* **Exercise aim**: The line containing "operations against Supabase" marks the end: output every line of the data up to it, and that line too, exactly as written.

* **Information shown**:

##############################

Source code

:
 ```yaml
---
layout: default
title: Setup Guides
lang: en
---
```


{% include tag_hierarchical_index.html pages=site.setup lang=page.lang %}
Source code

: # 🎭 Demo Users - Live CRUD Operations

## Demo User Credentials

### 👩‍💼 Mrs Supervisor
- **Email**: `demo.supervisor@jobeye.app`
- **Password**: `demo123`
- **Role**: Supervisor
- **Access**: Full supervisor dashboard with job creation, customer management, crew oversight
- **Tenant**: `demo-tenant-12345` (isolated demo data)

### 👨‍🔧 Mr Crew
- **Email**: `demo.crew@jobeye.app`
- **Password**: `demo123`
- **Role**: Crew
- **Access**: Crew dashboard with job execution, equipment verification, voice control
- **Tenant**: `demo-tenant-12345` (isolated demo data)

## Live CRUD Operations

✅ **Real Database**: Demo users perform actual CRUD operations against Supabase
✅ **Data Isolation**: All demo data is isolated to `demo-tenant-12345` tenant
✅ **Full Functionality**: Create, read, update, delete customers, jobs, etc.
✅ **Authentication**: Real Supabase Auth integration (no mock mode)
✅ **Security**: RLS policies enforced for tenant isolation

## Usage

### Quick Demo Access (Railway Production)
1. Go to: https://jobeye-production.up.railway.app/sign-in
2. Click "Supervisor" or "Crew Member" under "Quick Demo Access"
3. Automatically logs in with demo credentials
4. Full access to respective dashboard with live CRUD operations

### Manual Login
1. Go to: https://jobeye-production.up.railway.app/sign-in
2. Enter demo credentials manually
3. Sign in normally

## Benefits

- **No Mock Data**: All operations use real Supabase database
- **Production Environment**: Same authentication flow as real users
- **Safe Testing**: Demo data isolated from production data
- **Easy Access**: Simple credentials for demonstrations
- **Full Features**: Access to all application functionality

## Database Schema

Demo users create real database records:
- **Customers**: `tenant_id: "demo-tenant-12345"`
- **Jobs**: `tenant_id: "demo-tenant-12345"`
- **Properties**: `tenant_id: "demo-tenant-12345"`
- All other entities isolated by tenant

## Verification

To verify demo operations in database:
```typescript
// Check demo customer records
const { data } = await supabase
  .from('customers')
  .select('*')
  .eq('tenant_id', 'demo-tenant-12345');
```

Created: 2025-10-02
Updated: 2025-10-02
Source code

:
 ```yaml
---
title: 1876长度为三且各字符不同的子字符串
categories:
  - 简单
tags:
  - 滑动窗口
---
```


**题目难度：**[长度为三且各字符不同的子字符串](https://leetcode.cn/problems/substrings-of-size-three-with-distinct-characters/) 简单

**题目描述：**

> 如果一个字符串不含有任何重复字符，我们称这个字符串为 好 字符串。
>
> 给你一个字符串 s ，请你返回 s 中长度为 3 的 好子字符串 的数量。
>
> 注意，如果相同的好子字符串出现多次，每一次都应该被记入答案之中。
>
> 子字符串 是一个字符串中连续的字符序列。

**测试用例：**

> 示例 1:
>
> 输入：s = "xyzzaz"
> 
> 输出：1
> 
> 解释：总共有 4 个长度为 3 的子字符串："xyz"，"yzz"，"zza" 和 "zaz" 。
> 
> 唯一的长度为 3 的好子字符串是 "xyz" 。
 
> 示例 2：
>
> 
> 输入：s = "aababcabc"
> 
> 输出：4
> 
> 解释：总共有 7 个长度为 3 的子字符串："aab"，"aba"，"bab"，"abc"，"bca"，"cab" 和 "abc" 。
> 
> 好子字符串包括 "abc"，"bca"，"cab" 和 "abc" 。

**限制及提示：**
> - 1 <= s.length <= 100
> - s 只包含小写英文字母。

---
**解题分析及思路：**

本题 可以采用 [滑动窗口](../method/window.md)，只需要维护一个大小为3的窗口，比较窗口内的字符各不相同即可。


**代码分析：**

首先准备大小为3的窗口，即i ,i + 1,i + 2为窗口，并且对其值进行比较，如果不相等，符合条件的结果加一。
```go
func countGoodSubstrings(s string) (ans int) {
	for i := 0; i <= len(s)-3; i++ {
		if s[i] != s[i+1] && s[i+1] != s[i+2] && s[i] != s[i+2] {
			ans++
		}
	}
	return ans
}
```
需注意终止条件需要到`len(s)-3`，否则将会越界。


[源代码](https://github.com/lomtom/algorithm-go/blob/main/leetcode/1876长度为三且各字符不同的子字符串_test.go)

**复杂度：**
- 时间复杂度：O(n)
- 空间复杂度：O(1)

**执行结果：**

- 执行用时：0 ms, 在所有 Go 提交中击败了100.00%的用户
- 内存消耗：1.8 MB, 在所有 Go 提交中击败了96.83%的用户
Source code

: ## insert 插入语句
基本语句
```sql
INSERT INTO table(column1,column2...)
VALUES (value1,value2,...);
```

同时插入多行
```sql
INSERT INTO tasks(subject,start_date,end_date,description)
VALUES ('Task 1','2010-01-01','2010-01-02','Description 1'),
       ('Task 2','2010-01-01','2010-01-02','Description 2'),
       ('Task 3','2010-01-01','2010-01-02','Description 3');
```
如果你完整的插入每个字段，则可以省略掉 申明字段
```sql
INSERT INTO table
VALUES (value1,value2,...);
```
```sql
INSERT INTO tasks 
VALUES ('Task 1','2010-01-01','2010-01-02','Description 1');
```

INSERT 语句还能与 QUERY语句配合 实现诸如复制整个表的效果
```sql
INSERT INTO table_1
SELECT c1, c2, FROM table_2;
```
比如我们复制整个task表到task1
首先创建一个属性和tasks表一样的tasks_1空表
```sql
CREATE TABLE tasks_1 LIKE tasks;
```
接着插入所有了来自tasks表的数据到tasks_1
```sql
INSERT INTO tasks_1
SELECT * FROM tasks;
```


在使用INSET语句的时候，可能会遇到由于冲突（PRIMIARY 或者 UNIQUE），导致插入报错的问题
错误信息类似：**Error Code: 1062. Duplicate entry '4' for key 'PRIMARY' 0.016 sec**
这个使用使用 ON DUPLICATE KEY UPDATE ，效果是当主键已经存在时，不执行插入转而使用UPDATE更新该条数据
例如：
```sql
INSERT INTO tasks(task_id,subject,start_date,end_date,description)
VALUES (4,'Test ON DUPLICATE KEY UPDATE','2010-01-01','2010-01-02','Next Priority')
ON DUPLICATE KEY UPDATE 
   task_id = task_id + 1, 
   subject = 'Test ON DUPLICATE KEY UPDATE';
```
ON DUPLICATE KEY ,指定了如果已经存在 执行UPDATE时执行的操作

##############################

* **Answer space**:
Source code

:
 ```yaml
---
layout: default
title: Setup Guides
lang: en
---
```


{% include tag_hierarchical_index.html pages=site.setup lang=page.lang %}
Source code

: # 🎭 Demo Users - Live CRUD Operations

## Demo User Credentials

### 👩‍💼 Mrs Supervisor
- **Email**: `demo.supervisor@jobeye.app`
- **Password**: `demo123`
- **Role**: Supervisor
- **Access**: Full supervisor dashboard with job creation, customer management, crew oversight
- **Tenant**: `demo-tenant-12345` (isolated demo data)

### 👨‍🔧 Mr Crew
- **Email**: `demo.crew@jobeye.app`
- **Password**: `demo123`
- **Role**: Crew
- **Access**: Crew dashboard with job execution, equipment verification, voice control
- **Tenant**: `demo-tenant-12345` (isolated demo data)

## Live CRUD Operations

✅ **Real Database**: Demo users perform actual CRUD operations against Supabase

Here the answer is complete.